The Koenigsegg Regera is a hypercar/megacar
A Koenigsegg Regera on the track | Jonathan NACKSTRAND/AFP via Getty Images

Can Koenigsegg really power a car with a volcano? 

You don’t become the King of the hypercar realm without pushing and often going past the boundaries of technology. Like Rimac or Pagani, Koenigsegg is constantly going for the most extreme version of itself. 

In 2017, the Koenigsegg Agera RS broke a new production car speed record, and it also produced the first camless engine called the Freevalve. Koenigsegg also developed the Direct-drive, which completely gets rid of the transmission. Koenigsegg is always up to something, and now it seems its engineers are playing around with the idea of including volcano fuel to the list of sci-fi tech.

What is biofuel 

According to CarBuzz, Koenigsegg’s founder, Christian von Koenigsegg, said in an interview with Bloomberg that the company experimented with ultra-high-voltage battery packs and biofuel from semi-active volcanoes to create carbon-neutral hypercars. See! Koenigsegg is trying to make volcano cars. 

“So there is this technology from Iceland, it was invented there, where they cap the CO2 emittance from semi-active volcanoes and convert that into methanol,” Christian von Koenigsegg explained.

Koenigsegg went on to say, “And, if you take that methanol and you power the plants that do the conversion of other fuels and then power the ship that transports those fuels to Europe or the U.S. or Asia, wherever it goes, you put the fuel completely CO2-neutral into the vehicle.”

Mr. Hypercar even went so fast as to say that cars running on this “volcanol” fuel can “correct after treatment systems” and even “clean up the particles in the atmosphere while you’re using the engine.” 

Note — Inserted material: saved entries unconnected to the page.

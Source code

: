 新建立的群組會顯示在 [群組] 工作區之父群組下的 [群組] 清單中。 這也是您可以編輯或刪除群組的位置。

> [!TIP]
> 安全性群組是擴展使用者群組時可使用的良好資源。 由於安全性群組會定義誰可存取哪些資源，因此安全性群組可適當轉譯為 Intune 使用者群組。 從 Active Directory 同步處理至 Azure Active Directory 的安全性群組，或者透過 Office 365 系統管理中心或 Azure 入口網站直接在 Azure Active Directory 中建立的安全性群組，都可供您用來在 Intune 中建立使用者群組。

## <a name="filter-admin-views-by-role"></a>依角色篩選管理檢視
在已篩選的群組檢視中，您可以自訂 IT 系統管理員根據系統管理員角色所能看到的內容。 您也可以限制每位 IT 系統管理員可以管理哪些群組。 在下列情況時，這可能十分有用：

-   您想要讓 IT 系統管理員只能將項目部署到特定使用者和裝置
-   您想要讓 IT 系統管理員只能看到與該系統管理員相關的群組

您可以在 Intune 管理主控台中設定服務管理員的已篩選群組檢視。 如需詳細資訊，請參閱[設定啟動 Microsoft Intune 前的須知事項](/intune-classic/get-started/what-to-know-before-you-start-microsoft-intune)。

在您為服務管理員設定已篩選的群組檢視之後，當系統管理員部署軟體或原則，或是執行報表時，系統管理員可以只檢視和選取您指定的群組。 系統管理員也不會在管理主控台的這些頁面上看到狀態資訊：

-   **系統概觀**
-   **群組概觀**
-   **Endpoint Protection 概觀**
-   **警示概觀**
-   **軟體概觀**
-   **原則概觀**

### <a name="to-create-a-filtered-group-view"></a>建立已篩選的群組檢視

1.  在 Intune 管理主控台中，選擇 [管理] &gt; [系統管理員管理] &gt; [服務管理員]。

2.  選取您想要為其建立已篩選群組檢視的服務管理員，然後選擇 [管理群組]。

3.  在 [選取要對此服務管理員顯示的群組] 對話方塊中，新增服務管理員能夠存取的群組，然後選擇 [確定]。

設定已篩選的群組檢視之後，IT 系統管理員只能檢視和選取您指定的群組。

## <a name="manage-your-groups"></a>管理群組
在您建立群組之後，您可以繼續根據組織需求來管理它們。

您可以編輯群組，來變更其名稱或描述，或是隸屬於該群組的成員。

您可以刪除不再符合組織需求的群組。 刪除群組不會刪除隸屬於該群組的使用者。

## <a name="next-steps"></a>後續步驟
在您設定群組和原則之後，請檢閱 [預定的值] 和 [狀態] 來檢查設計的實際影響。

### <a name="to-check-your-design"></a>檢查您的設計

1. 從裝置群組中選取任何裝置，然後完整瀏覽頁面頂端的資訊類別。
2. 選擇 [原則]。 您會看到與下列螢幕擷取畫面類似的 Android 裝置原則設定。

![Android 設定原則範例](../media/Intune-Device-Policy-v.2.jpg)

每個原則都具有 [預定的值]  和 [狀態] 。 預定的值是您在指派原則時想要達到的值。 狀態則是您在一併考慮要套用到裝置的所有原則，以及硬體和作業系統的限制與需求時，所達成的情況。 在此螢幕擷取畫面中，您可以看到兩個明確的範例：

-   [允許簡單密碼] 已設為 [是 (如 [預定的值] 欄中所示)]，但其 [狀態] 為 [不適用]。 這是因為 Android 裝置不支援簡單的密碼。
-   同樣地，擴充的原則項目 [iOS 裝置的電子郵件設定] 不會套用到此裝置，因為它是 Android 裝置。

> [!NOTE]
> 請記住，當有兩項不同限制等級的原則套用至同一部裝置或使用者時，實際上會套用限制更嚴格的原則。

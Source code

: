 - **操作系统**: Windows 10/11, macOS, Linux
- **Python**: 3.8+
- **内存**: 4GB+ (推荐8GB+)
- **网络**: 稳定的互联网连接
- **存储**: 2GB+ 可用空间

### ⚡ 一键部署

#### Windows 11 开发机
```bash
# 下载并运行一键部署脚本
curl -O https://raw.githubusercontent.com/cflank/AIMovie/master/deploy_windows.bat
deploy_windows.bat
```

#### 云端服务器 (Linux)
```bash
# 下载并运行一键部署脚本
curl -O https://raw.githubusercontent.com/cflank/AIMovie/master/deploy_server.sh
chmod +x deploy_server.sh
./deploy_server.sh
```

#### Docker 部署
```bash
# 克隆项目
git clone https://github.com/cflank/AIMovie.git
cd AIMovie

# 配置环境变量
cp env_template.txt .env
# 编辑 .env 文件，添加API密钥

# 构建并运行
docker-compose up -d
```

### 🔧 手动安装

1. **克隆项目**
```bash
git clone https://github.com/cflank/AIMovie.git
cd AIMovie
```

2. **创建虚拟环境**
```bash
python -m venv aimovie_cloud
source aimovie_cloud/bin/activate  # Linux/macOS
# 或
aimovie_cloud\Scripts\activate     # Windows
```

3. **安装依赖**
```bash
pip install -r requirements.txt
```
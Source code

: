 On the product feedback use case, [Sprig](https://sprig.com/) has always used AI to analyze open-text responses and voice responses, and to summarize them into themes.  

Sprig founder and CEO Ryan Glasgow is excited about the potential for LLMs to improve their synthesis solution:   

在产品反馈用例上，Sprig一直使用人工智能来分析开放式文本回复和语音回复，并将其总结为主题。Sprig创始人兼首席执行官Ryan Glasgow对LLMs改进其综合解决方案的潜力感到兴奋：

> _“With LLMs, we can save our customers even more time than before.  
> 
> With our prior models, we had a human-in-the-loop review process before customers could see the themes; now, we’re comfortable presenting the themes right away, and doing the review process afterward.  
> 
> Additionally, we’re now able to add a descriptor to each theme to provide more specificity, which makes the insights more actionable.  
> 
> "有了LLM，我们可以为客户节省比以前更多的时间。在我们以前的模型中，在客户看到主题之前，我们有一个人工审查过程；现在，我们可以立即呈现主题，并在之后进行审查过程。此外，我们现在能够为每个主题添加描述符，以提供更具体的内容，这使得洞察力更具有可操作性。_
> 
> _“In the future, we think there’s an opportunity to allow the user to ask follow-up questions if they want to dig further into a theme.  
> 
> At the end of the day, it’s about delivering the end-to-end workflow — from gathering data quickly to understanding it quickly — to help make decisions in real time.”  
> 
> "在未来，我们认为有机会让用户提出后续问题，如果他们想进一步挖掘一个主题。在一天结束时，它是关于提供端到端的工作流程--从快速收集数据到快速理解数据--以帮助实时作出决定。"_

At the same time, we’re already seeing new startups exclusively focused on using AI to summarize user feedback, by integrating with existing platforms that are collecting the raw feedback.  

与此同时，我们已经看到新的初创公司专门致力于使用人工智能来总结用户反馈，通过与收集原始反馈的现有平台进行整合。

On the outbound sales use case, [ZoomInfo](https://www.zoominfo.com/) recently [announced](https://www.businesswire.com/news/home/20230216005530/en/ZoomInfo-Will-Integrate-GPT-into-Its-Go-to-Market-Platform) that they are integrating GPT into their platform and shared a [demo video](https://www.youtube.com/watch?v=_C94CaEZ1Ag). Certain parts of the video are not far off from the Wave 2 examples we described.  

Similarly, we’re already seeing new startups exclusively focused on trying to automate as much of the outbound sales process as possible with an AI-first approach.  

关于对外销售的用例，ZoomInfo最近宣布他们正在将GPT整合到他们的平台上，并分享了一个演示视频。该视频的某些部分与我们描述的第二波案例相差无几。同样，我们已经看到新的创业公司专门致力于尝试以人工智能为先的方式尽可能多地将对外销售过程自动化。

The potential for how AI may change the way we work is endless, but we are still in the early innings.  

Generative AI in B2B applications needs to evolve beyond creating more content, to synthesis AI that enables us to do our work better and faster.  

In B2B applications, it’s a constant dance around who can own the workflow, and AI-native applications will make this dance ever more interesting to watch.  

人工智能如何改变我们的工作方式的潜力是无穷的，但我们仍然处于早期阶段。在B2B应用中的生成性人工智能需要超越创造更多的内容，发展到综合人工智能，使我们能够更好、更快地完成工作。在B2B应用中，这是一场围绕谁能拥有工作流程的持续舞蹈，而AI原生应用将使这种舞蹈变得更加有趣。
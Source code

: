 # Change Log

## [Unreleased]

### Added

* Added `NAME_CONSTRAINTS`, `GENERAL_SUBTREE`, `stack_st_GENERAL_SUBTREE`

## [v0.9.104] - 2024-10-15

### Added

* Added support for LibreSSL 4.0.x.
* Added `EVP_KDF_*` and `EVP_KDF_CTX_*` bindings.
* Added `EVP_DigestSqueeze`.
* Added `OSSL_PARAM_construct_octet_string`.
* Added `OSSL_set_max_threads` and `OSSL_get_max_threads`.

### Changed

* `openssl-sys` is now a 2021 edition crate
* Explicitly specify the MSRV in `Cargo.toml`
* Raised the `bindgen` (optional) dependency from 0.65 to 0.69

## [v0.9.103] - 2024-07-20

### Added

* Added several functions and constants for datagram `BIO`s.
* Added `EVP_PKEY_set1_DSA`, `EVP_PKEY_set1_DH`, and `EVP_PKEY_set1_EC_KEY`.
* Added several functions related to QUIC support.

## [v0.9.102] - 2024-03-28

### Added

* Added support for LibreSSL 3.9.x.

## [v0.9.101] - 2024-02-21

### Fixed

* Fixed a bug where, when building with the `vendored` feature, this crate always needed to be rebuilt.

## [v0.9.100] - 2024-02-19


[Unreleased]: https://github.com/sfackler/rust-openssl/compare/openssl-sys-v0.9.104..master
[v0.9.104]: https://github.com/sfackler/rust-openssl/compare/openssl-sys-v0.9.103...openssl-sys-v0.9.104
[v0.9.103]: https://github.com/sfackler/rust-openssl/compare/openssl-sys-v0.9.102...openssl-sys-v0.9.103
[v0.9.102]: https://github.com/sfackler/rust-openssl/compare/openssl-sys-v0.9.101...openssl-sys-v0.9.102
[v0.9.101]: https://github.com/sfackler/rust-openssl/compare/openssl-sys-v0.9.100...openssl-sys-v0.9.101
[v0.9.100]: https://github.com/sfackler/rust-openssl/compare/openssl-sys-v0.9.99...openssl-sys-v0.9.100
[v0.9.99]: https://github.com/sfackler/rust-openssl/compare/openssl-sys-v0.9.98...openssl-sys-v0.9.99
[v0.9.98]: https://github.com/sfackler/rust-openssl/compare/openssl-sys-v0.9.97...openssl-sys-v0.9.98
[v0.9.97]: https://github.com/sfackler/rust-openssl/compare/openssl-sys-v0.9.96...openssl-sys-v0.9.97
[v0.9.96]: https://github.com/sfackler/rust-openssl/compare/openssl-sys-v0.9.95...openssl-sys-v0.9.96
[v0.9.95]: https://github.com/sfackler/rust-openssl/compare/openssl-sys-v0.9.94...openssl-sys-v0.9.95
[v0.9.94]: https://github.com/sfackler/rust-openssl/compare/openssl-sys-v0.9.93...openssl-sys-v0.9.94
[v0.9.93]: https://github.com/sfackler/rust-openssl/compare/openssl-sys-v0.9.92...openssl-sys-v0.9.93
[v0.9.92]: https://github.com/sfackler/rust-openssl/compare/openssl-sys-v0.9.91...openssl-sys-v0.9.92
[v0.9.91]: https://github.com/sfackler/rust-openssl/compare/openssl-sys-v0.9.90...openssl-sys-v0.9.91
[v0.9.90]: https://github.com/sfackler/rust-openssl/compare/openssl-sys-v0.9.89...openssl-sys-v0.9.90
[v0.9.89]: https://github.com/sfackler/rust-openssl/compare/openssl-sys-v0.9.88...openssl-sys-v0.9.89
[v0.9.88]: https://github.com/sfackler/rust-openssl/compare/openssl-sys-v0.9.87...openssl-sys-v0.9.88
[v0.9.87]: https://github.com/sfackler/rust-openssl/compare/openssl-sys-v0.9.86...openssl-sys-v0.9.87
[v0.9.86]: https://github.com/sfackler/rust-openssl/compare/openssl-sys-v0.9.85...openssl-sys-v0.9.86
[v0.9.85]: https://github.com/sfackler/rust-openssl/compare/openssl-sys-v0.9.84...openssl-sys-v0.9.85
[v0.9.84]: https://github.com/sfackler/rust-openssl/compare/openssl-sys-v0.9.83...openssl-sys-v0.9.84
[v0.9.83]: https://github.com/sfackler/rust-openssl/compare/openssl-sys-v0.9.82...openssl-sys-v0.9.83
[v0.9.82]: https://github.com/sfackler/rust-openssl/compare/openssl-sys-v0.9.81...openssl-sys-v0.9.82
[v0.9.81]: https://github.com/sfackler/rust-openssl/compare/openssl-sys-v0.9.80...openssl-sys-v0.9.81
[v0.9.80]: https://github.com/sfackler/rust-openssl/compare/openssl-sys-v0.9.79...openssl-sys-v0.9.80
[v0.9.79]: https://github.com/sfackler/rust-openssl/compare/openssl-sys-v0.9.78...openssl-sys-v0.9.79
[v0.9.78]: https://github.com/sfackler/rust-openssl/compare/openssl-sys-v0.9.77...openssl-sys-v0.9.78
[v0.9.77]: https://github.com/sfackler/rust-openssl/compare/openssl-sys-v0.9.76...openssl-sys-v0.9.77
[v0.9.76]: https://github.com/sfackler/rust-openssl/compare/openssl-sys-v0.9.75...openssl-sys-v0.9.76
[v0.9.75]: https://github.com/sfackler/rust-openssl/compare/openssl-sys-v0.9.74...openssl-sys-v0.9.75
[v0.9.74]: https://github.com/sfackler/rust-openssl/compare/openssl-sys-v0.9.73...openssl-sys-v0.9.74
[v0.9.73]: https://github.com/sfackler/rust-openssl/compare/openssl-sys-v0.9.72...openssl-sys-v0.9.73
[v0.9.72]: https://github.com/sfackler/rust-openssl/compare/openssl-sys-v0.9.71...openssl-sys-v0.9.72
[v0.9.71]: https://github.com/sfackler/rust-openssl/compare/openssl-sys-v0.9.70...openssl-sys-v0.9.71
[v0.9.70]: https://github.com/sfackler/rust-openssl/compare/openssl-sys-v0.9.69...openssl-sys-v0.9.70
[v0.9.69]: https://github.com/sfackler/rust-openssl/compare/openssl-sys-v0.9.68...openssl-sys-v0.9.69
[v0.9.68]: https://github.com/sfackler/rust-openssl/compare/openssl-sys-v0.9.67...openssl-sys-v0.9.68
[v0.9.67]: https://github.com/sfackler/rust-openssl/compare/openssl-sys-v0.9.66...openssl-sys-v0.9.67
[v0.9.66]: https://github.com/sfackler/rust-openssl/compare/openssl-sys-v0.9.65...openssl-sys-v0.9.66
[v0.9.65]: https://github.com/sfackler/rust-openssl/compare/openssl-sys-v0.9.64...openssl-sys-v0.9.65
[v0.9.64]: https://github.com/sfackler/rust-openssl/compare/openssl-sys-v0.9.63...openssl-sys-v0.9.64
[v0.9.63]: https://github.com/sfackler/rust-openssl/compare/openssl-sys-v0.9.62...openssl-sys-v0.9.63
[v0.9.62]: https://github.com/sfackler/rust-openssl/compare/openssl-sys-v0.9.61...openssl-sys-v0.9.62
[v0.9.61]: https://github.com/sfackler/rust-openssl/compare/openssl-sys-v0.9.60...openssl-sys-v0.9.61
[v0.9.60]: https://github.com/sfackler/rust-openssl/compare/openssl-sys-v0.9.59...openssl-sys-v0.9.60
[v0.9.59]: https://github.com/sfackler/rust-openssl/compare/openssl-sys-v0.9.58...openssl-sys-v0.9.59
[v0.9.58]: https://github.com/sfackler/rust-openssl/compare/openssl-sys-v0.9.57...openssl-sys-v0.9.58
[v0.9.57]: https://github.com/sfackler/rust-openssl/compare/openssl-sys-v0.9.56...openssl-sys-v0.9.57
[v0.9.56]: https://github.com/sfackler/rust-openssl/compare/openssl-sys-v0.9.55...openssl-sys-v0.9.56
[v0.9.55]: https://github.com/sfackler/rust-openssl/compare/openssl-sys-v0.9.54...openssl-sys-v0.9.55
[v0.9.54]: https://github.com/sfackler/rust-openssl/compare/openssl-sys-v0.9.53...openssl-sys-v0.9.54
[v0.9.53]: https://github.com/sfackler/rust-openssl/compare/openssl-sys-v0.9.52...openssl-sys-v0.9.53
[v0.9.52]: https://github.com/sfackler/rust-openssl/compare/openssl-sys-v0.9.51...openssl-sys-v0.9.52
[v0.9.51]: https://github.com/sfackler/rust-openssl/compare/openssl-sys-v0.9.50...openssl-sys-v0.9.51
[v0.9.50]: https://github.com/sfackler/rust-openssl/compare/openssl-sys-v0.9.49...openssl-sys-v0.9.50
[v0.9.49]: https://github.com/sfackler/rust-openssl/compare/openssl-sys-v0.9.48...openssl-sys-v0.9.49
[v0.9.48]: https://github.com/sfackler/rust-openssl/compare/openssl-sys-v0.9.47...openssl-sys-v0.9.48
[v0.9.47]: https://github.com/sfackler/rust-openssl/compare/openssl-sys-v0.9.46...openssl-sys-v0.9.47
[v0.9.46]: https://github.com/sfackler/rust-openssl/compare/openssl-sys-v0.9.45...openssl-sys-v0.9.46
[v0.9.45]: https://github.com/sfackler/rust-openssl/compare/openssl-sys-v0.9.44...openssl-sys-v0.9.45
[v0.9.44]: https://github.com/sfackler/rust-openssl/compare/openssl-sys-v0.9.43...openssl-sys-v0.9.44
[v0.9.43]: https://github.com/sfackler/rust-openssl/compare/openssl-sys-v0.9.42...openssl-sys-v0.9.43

Why not just build electric cars? 

Volcano cars are definitely the coolest thing I have ever heard of, but it seems like the hardest way to make an alternative fuel possible. Koenigsegg isn’t completely against electric cars or anything like that. The Koenigsegg Regera hypercar comes in a hybrid version as does the Gemera. The Gemera is powered by a turbocharged 2.0-liter inline-three engine and three electric motors producing a combined 1,700 hp.

Although the hypercar builder clearly sees the value of battery power, it is still hesitant to go full EV because the weight of the batteries is unacceptable when building these hypercars. These are meant to be blindingly fast, first and foremost. 

Basically, they love combustion but are obviously willing to go to great lengths to secure combustion technology that isn’t harmful to the planet. I, for one, wish Koenigsegg all the luck in the world for making volcano cars a real thing. The eight-year-old me needs it.